MedConnect Nurse-Hospital Matching Model
Project and client
You are building a nurse-hospital matching model for Priya Krishnamurthy, Director of Placement Operations at MedConnect Staffing in Bangalore, India. MedConnect places ~400 nurses per quarter across 80 hospitals in South India. Priya wants a model that scores nurse-hospital match quality so her team works from a ranked list instead of manual matching.
What you are building
A Pipeline-based matching model that:
- Combines structured features (certifications, experience, location) with text features (nurse bios, hospital notes) using scikit-learn ColumnTransformer
- Uses transfer learning (pretrained language model) for the text component
- Includes a fairness audit with disaggregated evaluation across nurse regions
- Produces ranked match quality scores for Priya's team
Tech stack
- Python 3.11+
- pandas (data processing)
- scikit-learn (Pipeline, ColumnTransformer, feature selection, baseline models)
- Hugging Face Transformers (transfer learning -- DistilBERT or similar)
- PyTorch (training loop for transfer learning component)
- MLflow (experiment tracking)
- Jupyter (development)
File structure
p6/
materials/
placement-data.csv # 2400 placement records (text + tabular)
pipeline-template.py # Skeleton Pipeline with ColumnTransformer
fairness-audit-guide.md # Guide for disaggregated evaluation
CLAUDE.md # This file
notebooks/ # Working notebooks
models/ # Saved models and artifacts
evaluation/ # Evaluation reports and fairness audit
Key materials
- placement-data.csv -- 2400 rows of nurse-hospital placement data. Mixed tabular and text columns. Nurse regions include South, West, North, East, Northeast, and Central India.
- pipeline-template.py -- Skeleton scikit-learn Pipeline with ColumnTransformer structure. Skeleton with blanks to fill in: column lists and transformer choices.
- fairness-audit-guide.md -- Guide covering disaggregated evaluation, fairness metrics, and intervention options.
Work breakdown
- Profile the placement dataset. Understand column types, distributions, missing values, rating skew.
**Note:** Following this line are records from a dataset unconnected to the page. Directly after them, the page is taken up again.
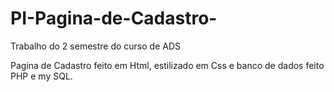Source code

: # PI-Pagina-de-Cadastro-
Trabalho do 2 semestre do curso de ADS

Pagina de Cadastro feito em Html, estilizado em Css e banco de dados feito PHP e my SQL.
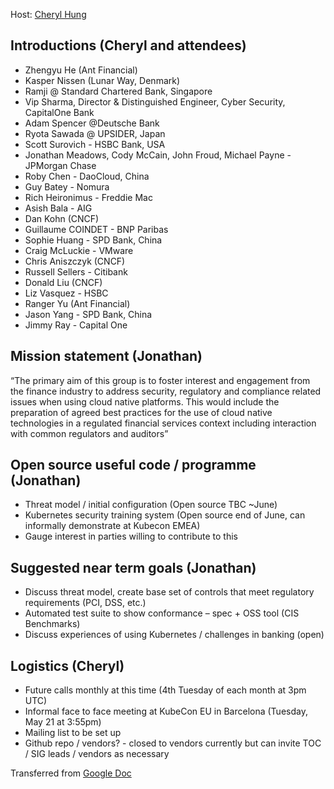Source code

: Host: [Cheryl Hung](chung@linuxfoundation.org)

## Introductions (Cheryl and attendees)
* Zhengyu He (Ant Financial) 
* Kasper Nissen (Lunar Way, Denmark)
* Ramji @ Standard Chartered Bank, Singapore 
* Vip Sharma, Director & Distinguished Engineer, Cyber Security, CapitalOne Bank 
* Adam Spencer @Deutsche Bank 
* Ryota Sawada @ UPSIDER, Japan
* Scott Surovich - HSBC Bank, USA
* Jonathan Meadows, Cody McCain, John Froud, Michael Payne - JPMorgan Chase
* Roby Chen - DaoCloud, China
* Guy Batey - Nomura
* Rich Heironimus - Freddie Mac
* Asish Bala - AIG
* Dan Kohn (CNCF)
* Guillaume COINDET - BNP Paribas
* Sophie Huang - SPD Bank, China
* Craig McLuckie - VMware
* Chris Aniszczyk (CNCF)
* Russell Sellers - Citibank
* Donald Liu (CNCF)
* Liz Vasquez - HSBC
* Ranger Yu (Ant Financial)
* Jason Yang - SPD Bank, China
* Jimmy Ray - Capital One

## Mission statement (Jonathan)

“The primary aim of this group is to foster interest and engagement from the finance industry to address security, regulatory and compliance related issues when using cloud native platforms.  This would include the preparation of agreed best practices for the use of cloud native technologies in a regulated financial services context including interaction with common regulators and auditors”

## Open source useful code / programme (Jonathan)
* Threat model / initial configuration  (Open source TBC ~June)
* Kubernetes security training system (Open source end of June, can informally demonstrate at Kubecon EMEA)
* Gauge interest in parties willing to contribute to this

## Suggested near term goals (Jonathan)
* Discuss threat model, create base set of controls that meet regulatory requirements (PCI, DSS, etc.)
* Automated test suite to show conformance – spec + OSS tool (CIS Benchmarks)
* Discuss experiences of using Kubernetes / challenges in banking (open)

## Logistics (Cheryl)
* Future calls monthly at this time (4th Tuesday of each month at 3pm UTC)
* Informal face to face meeting at KubeCon EU in Barcelona (Tuesday, May 21 at 3:55pm)
* Mailing list to be set up
* Github repo / vendors? - closed to vendors currently but can invite TOC / SIG leads / vendors as necessary

Transferred from [Google Doc](https://docs.google.com/document/d/16ml2DunsBNz1eJYeEjXaYbG0ylX_Wbw5LWhbiLNYWkE/edit#heading=h.u89t94qr5l5i)
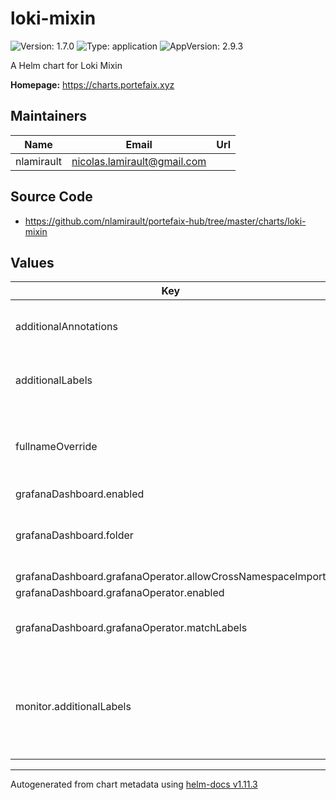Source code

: # loki-mixin

![Version: 1.7.0](https://img.shields.io/badge/Version-1.7.0-informational?style=flat-square) ![Type: application](https://img.shields.io/badge/Type-application-informational?style=flat-square) ![AppVersion: 2.9.3](https://img.shields.io/badge/AppVersion-2.9.3-informational?style=flat-square)

A Helm chart for Loki Mixin

**Homepage:** <https://charts.portefaix.xyz>

## Maintainers

| Name | Email | Url |
| ---- | ------ | --- |
| nlamirault | <nicolas.lamirault@gmail.com> |  |

## Source Code

* <https://github.com/nlamirault/portefaix-hub/tree/master/charts/loki-mixin>

## Values

| Key | Type | Default | Description |
|-----|------|---------|-------------|
| additionalAnnotations | object | `{}` | Additional annotations to add to all resources |
| additionalLabels | object | `{}` | Additional labels to add to all resources |
| fullnameOverride | string | `""` | Provide a name to substitute for the full names of resources |
| grafanaDashboard.enabled | bool | `true` |  |
| grafanaDashboard.folder | string | `"logging"` | Grafana folder in which to store the dashboards |
| grafanaDashboard.grafanaOperator.allowCrossNamespaceImport | bool | `true` |  |
| grafanaDashboard.grafanaOperator.enabled | bool | `false` |  |
| grafanaDashboard.grafanaOperator.matchLabels | object | `{}` | Selected labels for Grafana instance |
| monitor.additionalLabels | object | `{}` | Additional labels to add to resources managed by the Prometheus Operator |

----------------------------------------------
Autogenerated from chart metadata using [helm-docs v1.11.3](https://github.com/norwoodj/helm-docs/releases/v1.11.3)
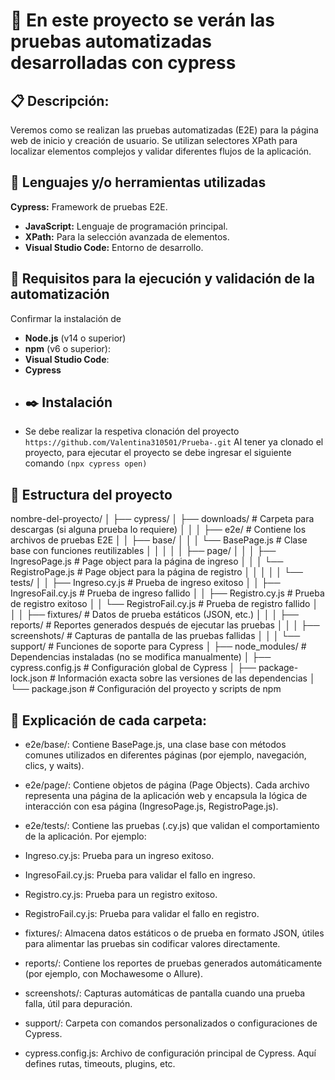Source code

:
# :floppy_disk:  En este proyecto se verán las pruebas automatizadas desarrolladas con cypress 
## :clipboard: Descripción: 
Veremos como se realizan las pruebas automatizadas (E2E)  para la página web de inicio y creación de usuario. Se utilizan selectores XPath para localizar elementos complejos y validar diferentes flujos de la aplicación.
## :pushpin: Lenguajes y/o herramientas utilizadas
**Cypress:** Framework de pruebas E2E.
- **JavaScript:** Lenguaje de programación principal.
- **XPath:** Para la selección avanzada de elementos.
- **Visual Studio Code:** Entorno de desarrollo.
## :bookmark: Requisitos para la ejecución y validación de la automatización 
Confirmar la instalación de 
- **Node.js** (v14 o superior)
- **npm** (v6 o superior):
- **Visual Studio Code**:
- **Cypress**
- ## :black_nib: Instalación
- Se debe realizar la respetiva clonación del proyecto 
`https://github.com/Valentina310501/Prueba-.git`
Al tener ya clonado el proyecto, para ejecutar el proyecto se debe ingresar el siguiente comando `(npx cypress open)`
## :open_file_folder: Estructura del proyecto 
nombre-del-proyecto/
│
├── cypress/
│   ├── downloads/                  # Carpeta para descargas (si alguna prueba lo requiere)
│   │
│   ├── e2e/                        # Contiene los archivos de pruebas E2E
│   │   ├── base/
│   │   │   └── BasePage.js         # Clase base con funciones reutilizables
│   │   │
│   │   ├── page/
│   │   │   ├── IngresoPage.js      # Page object para la página de ingreso
│   │   │   └── RegistroPage.js     # Page object para la página de registro
│   │   │
│   │   └── tests/
│   │       ├── Ingreso.cy.js       # Prueba de ingreso exitoso
│   │       ├── IngresoFail.cy.js   # Prueba de ingreso fallido
│   │       ├── Registro.cy.js      # Prueba de registro exitoso
│   │       └── RegistroFail.cy.js  # Prueba de registro fallido
│   │
│   ├── fixtures/                   # Datos de prueba estáticos (JSON, etc.)
│   │
│   ├── reports/                    # Reportes generados después de ejecutar las pruebas
│   │
│   ├── screenshots/                # Capturas de pantalla de las pruebas fallidas
│   │
│   └── support/                    # Funciones de soporte para Cypress
│
├── node_modules/                   # Dependencias instaladas (no se modifica manualmente)
│
├── cypress.config.js               # Configuración global de Cypress
│
├── package-lock.json               # Información exacta sobre las versiones de las dependencias
│
└── package.json                    # Configuración del proyecto y scripts de npm
## :paperclip: Explicación de cada carpeta:

- e2e/base/:
Contiene BasePage.js, una clase base con métodos comunes utilizados en diferentes páginas (por ejemplo, navegación, clics, y waits).

- e2e/page/:
Contiene objetos de página (Page Objects). Cada archivo representa una página de la aplicación web y encapsula la lógica de interacción con esa página (IngresoPage.js, RegistroPage.js).

- e2e/tests/:
Contiene las pruebas (.cy.js) que validan el comportamiento de la aplicación. Por ejemplo:

- Ingreso.cy.js: Prueba para un ingreso exitoso.
- IngresoFail.cy.js: Prueba para validar el fallo en ingreso.
- Registro.cy.js: Prueba para un registro exitoso.
- RegistroFail.cy.js: Prueba para validar el fallo en registro.
- fixtures/:
Almacena datos estáticos o de prueba en formato JSON, útiles para alimentar las pruebas sin codificar valores directamente.

- reports/:
Contiene los reportes de pruebas generados automáticamente (por ejemplo, con Mochawesome o Allure).

- screenshots/:
Capturas automáticas de pantalla cuando una prueba falla, útil para depuración.

- support/:
Carpeta con comandos personalizados o configuraciones de Cypress.

- cypress.config.js:
Archivo de configuración principal de Cypress. Aquí defines rutas, timeouts, plugins, etc.

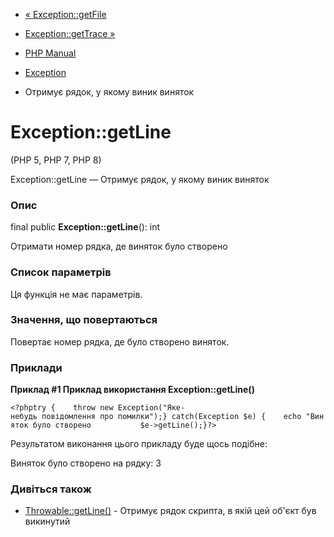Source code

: - [« Exception::getFile](exception.getfile.md)
- [Exception::getTrace »](exception.gettrace.md)

- [PHP Manual](index.md)
- [Exception](class.exception.md)
- Отримує рядок, у якому виник виняток

# Exception::getLine

(PHP 5, PHP 7, PHP 8)

Exception::getLine — Отримує рядок, у якому виник виняток

### Опис

final public **Exception::getLine**(): int

Отримати номер рядка, де виняток було створено

### Список параметрів

Ця функція не має параметрів.

### Значення, що повертаються

Повертає номер рядка, де було створено виняток.

### Приклади

**Приклад #1 Приклад використання **Exception::getLine()****

` <?phptry {    throw new Exception("Яке-небудь повідомлення про помилки");} catch(Exception $e) {    echo "Виняток було створено           $e->getLine();}?> `

Результатом виконання цього прикладу буде щось подібне:

Виняток було створено на рядку: 3

### Дивіться також

- [Throwable::getLine()](throwable.getline.md) - Отримує рядок
скрипта, в якій цей об'єкт був викинутий
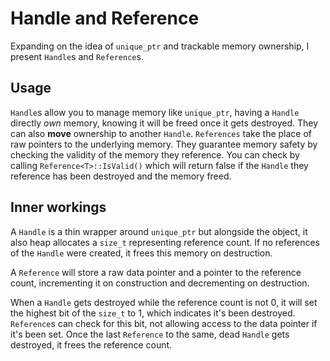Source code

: # Handle and Reference
Expanding on the idea of `unique_ptr` and trackable memory ownership, I present `Handle`s and `Reference`s.

## Usage
`Handle`s allow you to manage memory like `unique_ptr`, having a `Handle` directly _own_ memory, knowing it will be freed once it gets destroyed. They can also **move** ownership to another `Handle`.
`References` take the place of raw pointers to the underlying memory. They guarantee memory safety by checking the validity of the memory they reference. You can check by calling `Reference<T>::IsValid()` which will return false if the `Handle` they reference has been destroyed and the memory freed.

## Inner workings
A `Handle` is a thin wrapper around `unique_ptr` but alongside the object, it also heap allocates a `size_t` representing reference count. If no references of the `Handle` were created, it frees this memory on destruction.

A `Reference` will store a raw data pointer and a pointer to the reference count, incrementing it on construction and decrementing on destruction.

When a `Handle` gets destroyed while the reference count is not 0, it will set the highest bit of the `size_t` to 1, which indicates it's been destroyed. `Reference`s can check for this bit, not allowing access to the data pointer if it's been set. Once the last `Reference` to the same, dead `Handle` gets destroyed, it frees the reference count.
- Build a scikit-learn Pipeline with ColumnTransformer for heterogeneous data. Feature selection inside cross-validation. Train baseline model.
- Add transfer learning for text features. Implement freezing strategy and learning rate scheduling. Compare against baseline in MLflow.
- Fairness audit: disaggregate model predictions by nurse region. Discover and address regional placement bias. Communicate findings to Priya.
- Finalize deliverables. Write client summary and README. Push to GitHub.
Verification targets
- Cross-validation scores consistent across folds (std < 0.05) -- no leakage signal
- Feature selection inside Pipeline (SelectKBest not applied before Pipeline)
- Transfer learning model outperforms baseline on primary matching metric
- Base model layers frozen during initial training (requires_grad = False)
- Northeast India placement score gap: >15% before intervention, <5% after
- Overall performance remains above baseline after fairness intervention
Commit convention
Commit after completing each unit's work. Use descriptive messages: "Profile placement dataset", "Build Pipeline with ColumnTransformer", "Add transfer learning model", "Complete fairness audit", "Final deliverables and README".
Important rules
- Never preprocess before splitting. All preprocessing happens inside the Pipeline.
- Feature selection must be inside cross-validation, not on the full dataset.
- Always compute per-region metrics, not just aggregate scores.
- When fine-tuning pretrained models, freeze the base layers first. Only unfreeze selectively with a lower learning rate.
- Log all experiments in MLflow with parameters, metrics, and model artifacts.